The Good, The Bad, and The Ugly.
- Brazil
- Nausicaa valley of the wind
- Requiem for a Dream
- Grave of the fireflies
All good films. Which reminds me, I should watch Brazil again.
Blade Runner: The Final Cut. My favorite movie. If you watch the theatrical cut, shame on you. Seriously don’t do it. Sadly the sequel and related media are all connected to the theatrical cut. They fundamentally changed parts of the lore because of this. Secondly, The Final Cut is the canonical version.

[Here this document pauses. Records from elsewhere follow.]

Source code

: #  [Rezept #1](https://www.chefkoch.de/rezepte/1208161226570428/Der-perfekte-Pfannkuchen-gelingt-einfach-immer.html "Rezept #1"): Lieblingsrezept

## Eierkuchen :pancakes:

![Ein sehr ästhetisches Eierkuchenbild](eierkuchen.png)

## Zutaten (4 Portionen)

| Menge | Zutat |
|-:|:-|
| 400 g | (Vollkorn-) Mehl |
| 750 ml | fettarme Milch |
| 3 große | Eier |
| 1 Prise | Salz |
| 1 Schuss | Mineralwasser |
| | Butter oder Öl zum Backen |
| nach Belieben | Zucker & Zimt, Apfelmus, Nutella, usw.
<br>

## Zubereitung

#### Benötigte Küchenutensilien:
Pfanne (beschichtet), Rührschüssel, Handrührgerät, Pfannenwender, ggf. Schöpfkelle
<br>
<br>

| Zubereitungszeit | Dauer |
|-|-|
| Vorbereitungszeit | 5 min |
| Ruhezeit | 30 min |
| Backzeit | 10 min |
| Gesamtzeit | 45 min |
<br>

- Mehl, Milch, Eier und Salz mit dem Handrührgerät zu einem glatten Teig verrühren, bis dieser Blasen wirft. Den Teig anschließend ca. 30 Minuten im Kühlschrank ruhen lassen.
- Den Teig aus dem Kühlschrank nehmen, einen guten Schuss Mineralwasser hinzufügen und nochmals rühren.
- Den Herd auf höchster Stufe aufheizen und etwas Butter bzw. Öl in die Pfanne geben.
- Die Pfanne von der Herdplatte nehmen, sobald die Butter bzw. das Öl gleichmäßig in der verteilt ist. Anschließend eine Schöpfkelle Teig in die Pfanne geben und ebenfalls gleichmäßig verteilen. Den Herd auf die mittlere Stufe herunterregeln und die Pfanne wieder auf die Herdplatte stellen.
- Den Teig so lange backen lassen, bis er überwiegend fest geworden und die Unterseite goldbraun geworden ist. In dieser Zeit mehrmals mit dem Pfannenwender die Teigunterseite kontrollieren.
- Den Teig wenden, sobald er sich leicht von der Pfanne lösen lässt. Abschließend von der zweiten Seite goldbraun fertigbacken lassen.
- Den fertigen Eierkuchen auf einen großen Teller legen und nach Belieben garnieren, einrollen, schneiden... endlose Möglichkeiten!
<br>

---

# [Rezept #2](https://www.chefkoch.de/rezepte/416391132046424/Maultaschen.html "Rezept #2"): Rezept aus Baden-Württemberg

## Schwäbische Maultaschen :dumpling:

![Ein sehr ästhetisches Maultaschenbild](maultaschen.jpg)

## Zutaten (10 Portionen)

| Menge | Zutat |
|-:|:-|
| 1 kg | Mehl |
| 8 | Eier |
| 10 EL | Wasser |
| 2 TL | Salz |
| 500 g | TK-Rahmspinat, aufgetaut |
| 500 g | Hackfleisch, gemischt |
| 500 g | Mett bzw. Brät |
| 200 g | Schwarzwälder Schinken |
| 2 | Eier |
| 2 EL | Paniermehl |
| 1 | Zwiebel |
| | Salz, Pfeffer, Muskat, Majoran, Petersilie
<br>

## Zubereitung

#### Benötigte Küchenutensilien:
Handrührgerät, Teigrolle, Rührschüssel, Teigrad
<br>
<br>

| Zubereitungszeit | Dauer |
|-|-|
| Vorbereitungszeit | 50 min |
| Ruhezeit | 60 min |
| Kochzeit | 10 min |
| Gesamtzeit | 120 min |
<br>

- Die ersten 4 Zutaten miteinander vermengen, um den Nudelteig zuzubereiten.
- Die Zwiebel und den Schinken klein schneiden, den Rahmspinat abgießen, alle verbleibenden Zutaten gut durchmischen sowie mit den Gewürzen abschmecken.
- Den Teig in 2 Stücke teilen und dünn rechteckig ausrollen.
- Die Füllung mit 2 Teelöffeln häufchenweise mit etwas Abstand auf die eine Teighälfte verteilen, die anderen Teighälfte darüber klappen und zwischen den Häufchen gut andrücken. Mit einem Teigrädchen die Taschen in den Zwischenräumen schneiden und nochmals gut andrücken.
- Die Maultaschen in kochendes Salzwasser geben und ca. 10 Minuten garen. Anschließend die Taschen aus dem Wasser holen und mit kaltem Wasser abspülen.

Being There (Peter Sellers)
Eating Raul
also check out 'the thin man’s series, private detective duo, black and white and just…charming to watch.
Dead men don’t wear plaid
THX1138
Logan’s run
La Cage aux folles (the original french version of Robin Williams’ The Birdcage)
Altered States
Pee Wees Big Adventure!
- Where Eagles Dare
- The Professionals
- Indiana Jones Trilogy
- The Great Escape
- Three Days of The Condor
- The Sting
- Thief
- The Mummy
- Ghostbusters
- Secret of NIMH
- It Happened One Night
Upvote for secret of NIMH!
Here’s some good movies in each decade which are classics:
1930s: Modern Times
1940s: Double Indemnity
1950s: Vertigo
1960s: Bonnie and Clyde
1970s: Alien
1980s: Bill & Ted’s Excellent Adventure
1990s: Edward Sissorhands
The Thing
I still can’t believe this movie flopped at the box office and almost ended John carpenter’s career. It’s an amazing whodunnit with the thing being able to be anyone at anytime. I watch it once a year when it’s really cold and snowing.
Casablanca.
Pulp Fiction, Fight Club, Wizard of Oz, Raging Bull, Samurai Trilogy (Musashi Miyamoto), Ran, TMNT, Stand By Me, Mulholland Dr., Papillon, Kids, The Professional, The Toxic Avenger…super random list here off the top …
2x Papillon, fantastic movie
There’s a movie trilogy about Musashi? How come I never heard about it before?
The three films are: Samurai I: Musashi Miyamoto (1954) Samurai II: Duel at Ichijoji Temple (1955) Samurai III: Duel at Ganryu Island (1956)
If you like Samurai, check out 7 Samurai. It is what The Magnificent 7 copied.